*** Provided data ***

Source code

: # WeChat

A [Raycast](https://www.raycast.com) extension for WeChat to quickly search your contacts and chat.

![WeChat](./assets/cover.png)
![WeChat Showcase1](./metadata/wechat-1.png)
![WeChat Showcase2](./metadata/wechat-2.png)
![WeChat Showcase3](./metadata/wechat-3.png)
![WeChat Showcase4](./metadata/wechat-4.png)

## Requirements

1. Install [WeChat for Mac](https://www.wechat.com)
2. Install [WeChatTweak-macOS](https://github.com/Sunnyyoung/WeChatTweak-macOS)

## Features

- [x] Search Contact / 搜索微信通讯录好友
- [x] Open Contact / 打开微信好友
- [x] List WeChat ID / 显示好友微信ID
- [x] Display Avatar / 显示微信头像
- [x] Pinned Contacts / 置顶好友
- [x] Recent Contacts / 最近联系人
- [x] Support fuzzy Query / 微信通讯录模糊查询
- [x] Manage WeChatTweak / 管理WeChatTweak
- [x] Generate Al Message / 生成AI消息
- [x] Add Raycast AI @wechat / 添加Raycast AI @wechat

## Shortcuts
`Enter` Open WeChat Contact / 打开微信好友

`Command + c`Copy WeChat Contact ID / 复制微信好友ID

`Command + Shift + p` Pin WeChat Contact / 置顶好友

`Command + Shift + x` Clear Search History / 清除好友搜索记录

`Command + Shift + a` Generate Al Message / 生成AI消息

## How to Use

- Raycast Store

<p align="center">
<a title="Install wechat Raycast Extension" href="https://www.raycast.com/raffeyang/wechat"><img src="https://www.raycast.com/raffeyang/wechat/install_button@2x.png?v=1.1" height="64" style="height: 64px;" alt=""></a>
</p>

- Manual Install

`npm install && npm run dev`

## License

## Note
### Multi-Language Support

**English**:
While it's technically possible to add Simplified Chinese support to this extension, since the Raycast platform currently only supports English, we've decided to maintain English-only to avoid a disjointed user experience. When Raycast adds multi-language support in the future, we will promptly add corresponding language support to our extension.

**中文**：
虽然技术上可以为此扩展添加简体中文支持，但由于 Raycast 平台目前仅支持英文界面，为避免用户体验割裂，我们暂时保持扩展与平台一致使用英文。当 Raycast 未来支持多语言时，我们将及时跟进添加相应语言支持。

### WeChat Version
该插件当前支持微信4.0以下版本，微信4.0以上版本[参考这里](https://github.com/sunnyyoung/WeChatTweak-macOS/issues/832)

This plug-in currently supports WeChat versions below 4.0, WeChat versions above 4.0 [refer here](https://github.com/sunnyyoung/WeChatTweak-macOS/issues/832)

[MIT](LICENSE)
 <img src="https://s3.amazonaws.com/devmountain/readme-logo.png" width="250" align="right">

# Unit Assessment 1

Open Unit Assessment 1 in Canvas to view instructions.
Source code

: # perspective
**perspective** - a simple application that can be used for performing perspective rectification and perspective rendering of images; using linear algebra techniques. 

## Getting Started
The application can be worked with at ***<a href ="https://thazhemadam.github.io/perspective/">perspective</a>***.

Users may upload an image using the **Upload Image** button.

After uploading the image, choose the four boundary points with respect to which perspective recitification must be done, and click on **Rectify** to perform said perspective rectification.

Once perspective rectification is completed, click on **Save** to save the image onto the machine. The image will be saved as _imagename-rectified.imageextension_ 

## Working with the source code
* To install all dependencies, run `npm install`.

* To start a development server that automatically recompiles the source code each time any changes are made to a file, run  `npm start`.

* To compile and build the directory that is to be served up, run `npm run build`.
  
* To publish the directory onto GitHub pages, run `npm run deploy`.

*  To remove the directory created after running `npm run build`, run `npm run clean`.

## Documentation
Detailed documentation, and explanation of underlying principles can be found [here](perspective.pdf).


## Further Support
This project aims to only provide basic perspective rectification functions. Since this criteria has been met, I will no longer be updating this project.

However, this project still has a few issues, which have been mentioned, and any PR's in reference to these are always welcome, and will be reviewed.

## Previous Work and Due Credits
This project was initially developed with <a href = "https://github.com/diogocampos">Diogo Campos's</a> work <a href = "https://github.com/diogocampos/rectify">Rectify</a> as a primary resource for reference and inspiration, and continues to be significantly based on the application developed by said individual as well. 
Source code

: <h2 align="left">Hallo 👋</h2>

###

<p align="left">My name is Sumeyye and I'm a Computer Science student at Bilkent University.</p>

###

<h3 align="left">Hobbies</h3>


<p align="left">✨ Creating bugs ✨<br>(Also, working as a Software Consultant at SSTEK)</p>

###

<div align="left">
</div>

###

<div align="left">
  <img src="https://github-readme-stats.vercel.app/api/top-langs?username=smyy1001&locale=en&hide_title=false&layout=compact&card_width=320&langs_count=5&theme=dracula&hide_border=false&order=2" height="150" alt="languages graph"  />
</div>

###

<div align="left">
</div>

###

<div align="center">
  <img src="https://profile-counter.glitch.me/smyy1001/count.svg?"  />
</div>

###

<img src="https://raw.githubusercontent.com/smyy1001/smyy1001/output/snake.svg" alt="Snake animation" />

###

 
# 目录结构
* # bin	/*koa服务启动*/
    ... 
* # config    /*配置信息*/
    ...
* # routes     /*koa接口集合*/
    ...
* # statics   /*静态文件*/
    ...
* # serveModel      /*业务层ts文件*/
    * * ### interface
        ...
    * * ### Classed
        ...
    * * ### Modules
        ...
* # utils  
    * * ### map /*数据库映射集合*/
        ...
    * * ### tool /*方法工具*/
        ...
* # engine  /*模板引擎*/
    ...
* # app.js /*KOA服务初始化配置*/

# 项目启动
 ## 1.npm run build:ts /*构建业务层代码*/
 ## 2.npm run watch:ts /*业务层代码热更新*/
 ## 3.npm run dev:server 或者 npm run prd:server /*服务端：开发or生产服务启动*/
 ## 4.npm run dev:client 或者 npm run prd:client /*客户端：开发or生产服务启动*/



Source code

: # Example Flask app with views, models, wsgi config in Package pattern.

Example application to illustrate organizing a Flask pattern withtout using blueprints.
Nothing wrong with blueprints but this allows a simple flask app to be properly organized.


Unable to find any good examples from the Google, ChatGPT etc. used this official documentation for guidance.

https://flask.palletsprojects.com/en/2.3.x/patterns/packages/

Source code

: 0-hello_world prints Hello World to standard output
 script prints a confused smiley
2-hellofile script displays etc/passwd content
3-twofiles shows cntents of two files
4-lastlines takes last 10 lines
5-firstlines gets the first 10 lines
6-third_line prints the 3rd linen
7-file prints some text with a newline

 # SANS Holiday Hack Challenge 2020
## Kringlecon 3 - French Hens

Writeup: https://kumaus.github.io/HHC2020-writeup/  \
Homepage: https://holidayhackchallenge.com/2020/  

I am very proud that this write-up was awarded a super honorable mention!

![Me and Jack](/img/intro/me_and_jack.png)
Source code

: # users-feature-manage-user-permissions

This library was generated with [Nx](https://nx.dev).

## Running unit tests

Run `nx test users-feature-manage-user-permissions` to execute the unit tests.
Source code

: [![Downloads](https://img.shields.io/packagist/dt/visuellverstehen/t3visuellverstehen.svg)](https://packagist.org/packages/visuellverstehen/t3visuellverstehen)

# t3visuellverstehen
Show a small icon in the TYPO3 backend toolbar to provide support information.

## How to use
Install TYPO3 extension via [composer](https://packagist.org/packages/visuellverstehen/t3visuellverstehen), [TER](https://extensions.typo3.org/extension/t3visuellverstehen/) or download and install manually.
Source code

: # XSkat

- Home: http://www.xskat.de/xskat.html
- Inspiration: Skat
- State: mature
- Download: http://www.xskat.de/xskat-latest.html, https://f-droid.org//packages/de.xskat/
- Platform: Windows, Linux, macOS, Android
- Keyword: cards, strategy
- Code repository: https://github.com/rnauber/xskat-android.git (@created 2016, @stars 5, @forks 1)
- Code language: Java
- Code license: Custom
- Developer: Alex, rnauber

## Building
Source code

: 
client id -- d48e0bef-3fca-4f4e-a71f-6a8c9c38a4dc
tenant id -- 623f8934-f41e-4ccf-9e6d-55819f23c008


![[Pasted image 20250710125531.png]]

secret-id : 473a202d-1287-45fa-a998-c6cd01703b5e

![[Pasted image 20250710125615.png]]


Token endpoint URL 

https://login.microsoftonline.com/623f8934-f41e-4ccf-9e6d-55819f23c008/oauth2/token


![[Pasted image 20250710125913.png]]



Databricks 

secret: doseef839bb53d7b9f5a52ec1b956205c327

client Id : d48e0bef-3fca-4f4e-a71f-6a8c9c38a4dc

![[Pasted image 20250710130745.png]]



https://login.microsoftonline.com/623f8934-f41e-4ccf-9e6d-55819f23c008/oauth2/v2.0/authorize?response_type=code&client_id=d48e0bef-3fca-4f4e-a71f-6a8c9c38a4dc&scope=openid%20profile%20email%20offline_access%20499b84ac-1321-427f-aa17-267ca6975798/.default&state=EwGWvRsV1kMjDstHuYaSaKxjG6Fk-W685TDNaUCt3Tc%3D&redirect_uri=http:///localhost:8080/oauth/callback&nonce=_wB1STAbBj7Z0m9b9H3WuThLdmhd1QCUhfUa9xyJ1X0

*** End of Provided data ***

Take from the material above the lines running from the one with "at Bilkent University.</p>" through the one with "7-file prints some text with a newline", and repeat them exactly, with nothing else.

<p align="left">My name is Sumeyye and I'm a Computer Science student at Bilkent University.</p>

###

<h3 align="left">Hobbies</h3>


<p align="left">✨ Creating bugs ✨<br>(Also, working as a Software Consultant at SSTEK)</p>

###

<div align="left">
</div>

###

<div align="left">
  <img src="https://github-readme-stats.vercel.app/api/top-langs?username=smyy1001&locale=en&hide_title=false&layout=compact&card_width=320&langs_count=5&theme=dracula&hide_border=false&order=2" height="150" alt="languages graph"  />
</div>

###

<div align="left">
</div>

###

<div align="center">
  <img src="https://profile-counter.glitch.me/smyy1001/count.svg?"  />
</div>

###

<img src="https://raw.githubusercontent.com/smyy1001/smyy1001/output/snake.svg" alt="Snake animation" />

###

 
# 目录结构
* # bin	/*koa服务启动*/
    ... 
* # config    /*配置信息*/
    ...
* # routes     /*koa接口集合*/
    ...
* # statics   /*静态文件*/
    ...
* # serveModel      /*业务层ts文件*/
    * * ### interface
        ...
    * * ### Classed
        ...
    * * ### Modules
        ...
* # utils  
    * * ### map /*数据库映射集合*/
        ...
    * * ### tool /*方法工具*/
        ...
* # engine  /*模板引擎*/
    ...
* # app.js /*KOA服务初始化配置*/

# 项目启动
 ## 1.npm run build:ts /*构建业务层代码*/
 ## 2.npm run watch:ts /*业务层代码热更新*/
 ## 3.npm run dev:server 或者 npm run prd:server /*服务端：开发or生产服务启动*/
 ## 4.npm run dev:client 或者 npm run prd:client /*客户端：开发or生产服务启动*/



Source code

: # Example Flask app with views, models, wsgi config in Package pattern.

Example application to illustrate organizing a Flask pattern withtout using blueprints.
Nothing wrong with blueprints but this allows a simple flask app to be properly organized.


Unable to find any good examples from the Google, ChatGPT etc. used this official documentation for guidance.

https://flask.palletsprojects.com/en/2.3.x/patterns/packages/

Source code

: 0-hello_world prints Hello World to standard output
 script prints a confused smiley
2-hellofile script displays etc/passwd content
3-twofiles shows cntents of two files
4-lastlines takes last 10 lines
5-firstlines gets the first 10 lines
6-third_line prints the 3rd linen
7-file prints some text with a newline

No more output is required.